O governo federal reconheceu nesta semana a situação de emergência em saúde pública no município de Dourados, em Mato Grosso do Sul, devido ao surto de doenças infecciosas virais, com destaque para a chikungunya. A medida formaliza um cenário que já havia sido decretado pela prefeitura local na última sexta-feira (27), quando áreas do município foram declaradas em emergência sanitária.
Os números divulgados pelo boletim epidemiológico são alarmantes. Na área urbana de Dourados, há 1.455 casos prováveis, 785 confirmados, 900 em investigação e 39 internações. Já na Reserva Indígena de Dourados, os dados mostram 539 casos em investigação, 629 confirmados e 1.168 prováveis, além de sete internações, 428 casos com atendimento hospitalar e cinco óbitos confirmados. Os números evidenciam a gravidade da situação, especialmente nas comunidades indígenas.
Em resposta à crise, a Secretaria de Saúde de Mato Grosso do Sul anunciou que o estado será incluído em um projeto piloto do Ministério da Saúde para receber doses da vacina contra a chikungunya. A inclusão ocorreu após solicitação formal ao governo federal, motivada pelo cenário epidemiológico de arboviroses registrado em Dourados, com foco nos territórios indígenas. Paralelamente, o Ministério da Saúde liberou R$ 900 mil em recursos para o combate à doença no município.
A doença e seus impactos
A chikungunya é uma arbovirose transmitida pela picada de fêmeas infectadas do mosquito Aedes aegypti. Introduzida no continente americano em 2013, o vírus causou epidemias em vários países da América Central e Caribe antes de chegar ao Brasil, onde foi confirmado pela primeira vez em 2014 nos estados do Amapá e da Bahia. Atualmente, todos os estados brasileiros registram transmissão do arbovírus, com uma importante dispersão territorial observada em 2023, principalmente na Região Sudeste.
As principais características clínicas da infecção são edema e dor articular incapacitante, mas a doença pode apresentar manifestações extra-articulares graves. Casos severos podem demandar internação hospitalar e evoluir para óbito. O vírus também pode causar doença neuroinvasiva, com agravos neurológicos como encefalite, mielite, meningoencefalite, síndrome de Guillain-Barré e paralisias.
Sintomas e evolução da doença
Os principais sintomas incluem febre, dores musculares, dor de cabeça, dores intensas nas articulações, manchas vermelhas pelo corpo, dor atrás dos olhos, conjuntivite não purulenta, náuseas, vômitos, edema nas articulações, prurido (coceira) na pele, diarreia, dor abdominal, dor de garganta e calafrios. Em crianças, manifestações gastrointestinais são mais comuns.

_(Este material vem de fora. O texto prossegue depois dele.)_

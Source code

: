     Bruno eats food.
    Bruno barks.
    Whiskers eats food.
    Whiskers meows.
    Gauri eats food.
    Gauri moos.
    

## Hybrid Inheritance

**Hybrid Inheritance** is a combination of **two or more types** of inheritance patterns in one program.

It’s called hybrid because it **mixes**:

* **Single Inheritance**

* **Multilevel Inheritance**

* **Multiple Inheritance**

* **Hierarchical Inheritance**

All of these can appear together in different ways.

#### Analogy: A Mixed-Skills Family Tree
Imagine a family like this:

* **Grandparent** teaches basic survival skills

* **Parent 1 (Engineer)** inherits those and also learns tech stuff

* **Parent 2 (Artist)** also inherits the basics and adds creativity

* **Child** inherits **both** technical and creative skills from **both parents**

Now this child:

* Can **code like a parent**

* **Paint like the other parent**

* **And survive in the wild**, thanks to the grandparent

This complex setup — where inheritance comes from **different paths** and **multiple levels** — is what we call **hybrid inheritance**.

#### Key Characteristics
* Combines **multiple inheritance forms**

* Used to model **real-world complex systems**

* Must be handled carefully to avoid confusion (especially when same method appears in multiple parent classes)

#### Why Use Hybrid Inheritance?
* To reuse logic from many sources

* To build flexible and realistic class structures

Segundo o Ministério da Saúde, a doença pode evoluir em três fases: febril ou aguda (5 a 14 dias), pós-aguda (15 a 90 dias) e crônica, quando os sintomas persistem por mais de 90 dias. Em mais de 50% dos casos, a artralgia torna-se crônica, podendo durar anos. "É possível que se desenvolvam manifestações extra-articulares, ou sistêmicas: no sistema nervoso, cardiovascular, pele, rins e outros", destacou o ministério.
Diagnóstico e tratamento
O diagnóstico da chikungunya combina avaliação clínica e exames laboratoriais, disponíveis no Sistema Único de Saúde (SUS). Casos suspeitos devem ser notificados no Sistema de Informação de Agravos de Notificação (Sinan Online) em até sete dias, enquanto óbitos devem ser comunicados ao ministério em 24 horas. Considera-se caso suspeito o paciente com febre súbita e artralgia intensa, residente ou que tenha visitado áreas de transmissão até duas semanas antes dos sintomas.

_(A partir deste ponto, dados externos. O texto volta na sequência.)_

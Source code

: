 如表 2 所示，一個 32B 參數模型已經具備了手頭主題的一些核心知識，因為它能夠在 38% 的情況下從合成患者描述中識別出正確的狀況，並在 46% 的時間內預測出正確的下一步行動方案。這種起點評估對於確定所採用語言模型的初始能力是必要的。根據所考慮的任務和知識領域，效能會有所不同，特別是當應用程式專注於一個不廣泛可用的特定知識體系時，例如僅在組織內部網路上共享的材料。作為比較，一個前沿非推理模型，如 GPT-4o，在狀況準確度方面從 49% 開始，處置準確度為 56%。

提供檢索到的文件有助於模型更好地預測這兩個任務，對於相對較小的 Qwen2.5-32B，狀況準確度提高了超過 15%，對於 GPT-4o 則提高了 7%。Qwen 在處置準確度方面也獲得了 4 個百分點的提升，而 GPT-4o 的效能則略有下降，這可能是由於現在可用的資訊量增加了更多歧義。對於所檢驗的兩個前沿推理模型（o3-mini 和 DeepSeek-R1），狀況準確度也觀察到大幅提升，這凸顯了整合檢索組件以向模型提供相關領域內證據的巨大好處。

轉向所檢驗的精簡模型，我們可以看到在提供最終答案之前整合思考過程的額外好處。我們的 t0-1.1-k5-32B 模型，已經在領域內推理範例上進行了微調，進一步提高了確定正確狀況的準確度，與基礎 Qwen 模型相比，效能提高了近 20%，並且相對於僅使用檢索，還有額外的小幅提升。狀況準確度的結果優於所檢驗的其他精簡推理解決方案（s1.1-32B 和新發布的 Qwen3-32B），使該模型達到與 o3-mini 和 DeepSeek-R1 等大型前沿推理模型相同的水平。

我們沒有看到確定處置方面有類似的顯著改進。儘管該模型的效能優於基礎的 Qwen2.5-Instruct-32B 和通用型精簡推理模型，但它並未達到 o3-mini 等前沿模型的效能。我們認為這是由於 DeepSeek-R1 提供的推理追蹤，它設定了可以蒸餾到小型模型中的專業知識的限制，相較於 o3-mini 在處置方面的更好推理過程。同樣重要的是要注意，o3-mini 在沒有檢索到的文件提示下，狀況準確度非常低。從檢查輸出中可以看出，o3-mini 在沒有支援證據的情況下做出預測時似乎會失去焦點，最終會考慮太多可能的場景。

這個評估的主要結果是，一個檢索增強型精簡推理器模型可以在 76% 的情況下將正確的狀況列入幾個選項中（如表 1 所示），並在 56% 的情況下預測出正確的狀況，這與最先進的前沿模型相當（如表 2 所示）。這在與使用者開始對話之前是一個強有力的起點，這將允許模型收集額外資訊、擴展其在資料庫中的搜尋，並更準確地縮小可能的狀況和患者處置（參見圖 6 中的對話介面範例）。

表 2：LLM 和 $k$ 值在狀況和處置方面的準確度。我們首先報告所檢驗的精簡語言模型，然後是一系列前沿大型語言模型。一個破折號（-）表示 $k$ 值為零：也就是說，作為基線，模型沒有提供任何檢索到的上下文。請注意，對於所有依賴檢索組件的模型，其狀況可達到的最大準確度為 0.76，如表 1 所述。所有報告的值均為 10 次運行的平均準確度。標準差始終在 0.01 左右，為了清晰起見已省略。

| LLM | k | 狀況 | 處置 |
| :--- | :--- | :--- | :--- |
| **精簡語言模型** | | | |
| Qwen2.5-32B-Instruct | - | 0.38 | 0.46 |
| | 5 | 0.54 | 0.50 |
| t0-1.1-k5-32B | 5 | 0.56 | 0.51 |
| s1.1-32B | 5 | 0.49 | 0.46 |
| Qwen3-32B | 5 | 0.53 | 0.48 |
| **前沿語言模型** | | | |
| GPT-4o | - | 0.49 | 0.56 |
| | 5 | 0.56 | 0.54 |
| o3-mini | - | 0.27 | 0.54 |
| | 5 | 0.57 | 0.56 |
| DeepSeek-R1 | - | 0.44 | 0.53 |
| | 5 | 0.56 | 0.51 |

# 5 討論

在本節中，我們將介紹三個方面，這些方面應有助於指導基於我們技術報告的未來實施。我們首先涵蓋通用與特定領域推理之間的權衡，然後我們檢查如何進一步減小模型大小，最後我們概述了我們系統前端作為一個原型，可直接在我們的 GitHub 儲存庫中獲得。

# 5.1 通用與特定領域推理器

O tratamento é sintomático, pois não há antiviral específico. A terapia inclui analgesia e suporte, com ênfase na hidratação oral. Em casos de comprometimento musculoesquelético importante, pode ser recomendada fisioterapia. O ministério reforça a importância de buscar atendimento médico ao surgir qualquer sintoma, evitando a automedicação, que pode mascarar sintomas e agravar o quadro.
A situação em Dourados serve como alerta para a necessidade de reforçar as ações de controle do Aedes aegypti e de vigilância epidemiológica em todo o país, especialmente em regiões com alta densidade populacional e vulnerabilidades sociais.